A black record store owner convicted of obscenity for selling a sexually explicit album by the black rap group 2 Live Crew says the all-white jury "doesn't represent my community."
"It's unfair. The jury was all white. They don't know where E-C Records is. They don't know a damned thing about the ghetto," Charles Freeman yelled to reporters after he was convicted Wednesday.Critics of the rap group hailed the verdict as a milestone in the battle against material they consider obscene. The music industry and civil libertarians decried it as censorship.
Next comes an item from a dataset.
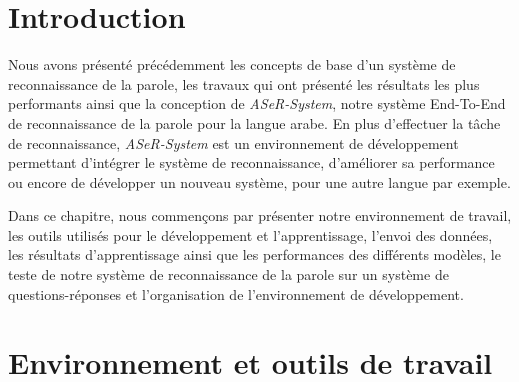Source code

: \section{Introduction}
Nous avons présenté précédemment les concepts de base d'un système de reconnaissance de la parole, les travaux qui ont présenté les résultats les plus performants ainsi que la conception de \textit{ASeR-System}, notre système End-To-End de reconnaissance de la parole pour la langue arabe. En plus d'effectuer la tâche de reconnaissance, \textit{ASeR-System} est un environnement de développement permettant d'intégrer le système de reconnaissance, d'améliorer sa performance ou encore de développer un nouveau système, pour une autre langue par exemple.

Dans ce chapitre, nous commençons par présenter notre environnement de travail, les outils utilisés pour le développement et l'apprentissage, l'envoi des données, les résultats d'apprentissage ainsi que les performances des différents modèles, le teste de notre système de reconnaissance de la parole sur un système de questions-réponses et l'organisation de l'environnement de développement. 

\section{Environnement et outils de travail}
2 Live Crew and its album "As Nasty as They Wanna Be" have been at the center of a First Amendment dispute since June 6, when a federal judge deemed obscene lyrics that include references to sodomy and sexual intercourse. Some also have objected to the lyrics as violent and degrading to women.
The jury of five women and one man took only 2 1/2 hours to return the verdict against Freeman, 31, on a misdemeanor charge. Jurors later declined to discuss their decision.
"It's the first time in musical history that a piece of work has been found to be obscene," said Trish Heimers, spokeswoman for the Recording Industry Association of America, a Washington-based trade association for U.S. record companies.
"I would most certainly characterize this as censorship," she said.
Donald Wildmon, founder of the conservative American Family Association based in Tupelo, Miss., said the conviction is a sign of a national trend against obscenity and pornography.
"There's definitely a shift in attitudes in America about this kind of trash," he said.
Luther Campbell, leader of 2 Live Crew, said he wasn't surprised by the verdict.
"I had figured that the guy would be found guilty based on the jury that was chosen," Campbell said in a statement. "The community standards in the black area and white area are completely different."
Campbell and two other members of the rap group face trial Tuesday on charges of performing obscene material at a nightclub show in nearby Hollywood. Freeman's sentencing has been set for Nov. 2. The conviction carries a possible one-year jail sentence and $1,000 fine.